Electron beam processing, such as electron beam welding of workpieces, typically takes place in a chamber, in which retaining tools for the workpieces are disposed. The workpieces are loaded onto and unloaded from the retaining tools through a closeable and sealable opening of the chamber. The processing takes place under a vacuum or reduced pressure, because the energy density of the electron beam is significantly reduced even at short distances under standard atmospheric conditions.
Relative movements between the electron beam and the workpieces are required for welding and are generated outside of the chamber, e.g., by beam deflection or by moving an electron beam generator relative to the workpiece. In the latter case, the electron beam generator is mounted, e.g., on a longitudinal- or X-Y carriage system, which is moved by a motor.
A chamber arrangement 10 of a known electron beam processing device having a carriage system is shown in FIGS. 4 and 5.
The chamber arrangement 10 includes a chamber housing 12. The chamber housing 12 defines a chamber interior space 14 having a circular cross-section perpendicular to a longitudinal axis 15 of the chamber housing 12 (see FIG. 5). Electron beam processing, such as e.g., electron beam welding of workpieces under vacuum or reduced pressure, takes place in the chamber housing 12. The chamber housing 12 has two mutually-opposing side walls 16, 18 (FIG. 5), an upper wall 20 having a planar upper side 21 extending in the horizontal direction in the view of FIG. 4, a lower wall 22 having a curved lower side 23, a planar rear wall 24 and a loading/unloading opening 26 disposed opposite of the rear wall 24. The side walls 16, 18 are connected with the rear wall 24, the upper wall 20 and the lower wall 22 in a pressure-tight manner. The upper wall 20 and the lower wall 22 mutually oppose each other and the rear wall 24 is disposed perpendicular to the upper wall 20 and the lower wall 22. The loading/unloading opening 26 is closeable in a sealed manner by a door 28. A (not-shown) seal is disposed around the edge of the loading/unloading opening 26, such that the seal is located between the edge of the loading/unloading opening 26 and the door 28 in the closed state.
A slot-shaped opening 30 is defined in the middle of the upper side 21 of the chamber housing 12. In this context, ‘slot-shaped’ is intended to encompass, but not be limited to, embodiments wherein the slot-shaped opening 30 is longer than it is wide, so that it has the shape of an elongated hole in a plan view. The slot-shaped opening 30 extends parallel to the longitudinal axis 15 of the chamber housing 12 and thus in a direction that extends perpendicular to the respective planes of the rear wall 24 and the loading/unloading opening 26.
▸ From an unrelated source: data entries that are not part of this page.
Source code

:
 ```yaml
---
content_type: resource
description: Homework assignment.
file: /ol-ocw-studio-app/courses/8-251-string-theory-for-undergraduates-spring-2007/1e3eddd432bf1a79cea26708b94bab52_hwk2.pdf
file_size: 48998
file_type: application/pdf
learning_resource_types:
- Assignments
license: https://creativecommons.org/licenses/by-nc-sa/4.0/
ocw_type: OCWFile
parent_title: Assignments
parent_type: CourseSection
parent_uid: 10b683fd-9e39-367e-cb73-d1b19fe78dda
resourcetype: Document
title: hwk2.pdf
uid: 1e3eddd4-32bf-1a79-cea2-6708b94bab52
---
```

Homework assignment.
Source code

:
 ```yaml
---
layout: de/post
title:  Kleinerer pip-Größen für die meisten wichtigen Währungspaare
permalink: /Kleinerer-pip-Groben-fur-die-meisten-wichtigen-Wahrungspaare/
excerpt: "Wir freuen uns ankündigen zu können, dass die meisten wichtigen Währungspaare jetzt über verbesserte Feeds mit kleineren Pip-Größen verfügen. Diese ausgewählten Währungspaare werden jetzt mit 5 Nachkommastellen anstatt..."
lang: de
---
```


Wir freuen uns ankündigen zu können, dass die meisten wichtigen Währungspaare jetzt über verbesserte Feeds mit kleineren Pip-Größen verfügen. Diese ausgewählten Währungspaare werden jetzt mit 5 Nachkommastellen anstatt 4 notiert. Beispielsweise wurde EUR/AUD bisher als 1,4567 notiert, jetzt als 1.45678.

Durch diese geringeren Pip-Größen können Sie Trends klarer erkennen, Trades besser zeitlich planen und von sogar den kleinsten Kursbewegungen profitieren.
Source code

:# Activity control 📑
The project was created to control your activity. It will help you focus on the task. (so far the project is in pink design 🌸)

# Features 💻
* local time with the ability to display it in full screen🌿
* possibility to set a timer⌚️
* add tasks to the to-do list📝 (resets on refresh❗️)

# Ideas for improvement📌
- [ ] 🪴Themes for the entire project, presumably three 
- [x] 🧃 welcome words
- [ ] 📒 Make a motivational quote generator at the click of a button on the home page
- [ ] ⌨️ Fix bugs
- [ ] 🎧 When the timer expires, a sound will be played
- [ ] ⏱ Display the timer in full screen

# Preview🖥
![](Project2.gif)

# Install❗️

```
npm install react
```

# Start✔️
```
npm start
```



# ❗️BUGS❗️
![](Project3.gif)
As can be derived from the illustration of FIG. 4, the distance between the right-side edge of the slot-shaped opening 30 and the loading/unloading opening 26 is approximately 25% of the length of the slot-shaped opening 30. The distance between the left-side edge of the slot-shaped opening 30 and the rear wall 24 is less than 25% of the length of the slot-shaped opening 30. As a result, each of these distances is shorter than the length of the slot-shaped opening 30. A seal 31 is disposed on the upper side 21 so that it surrounds the edge of slot-shaped opening 30.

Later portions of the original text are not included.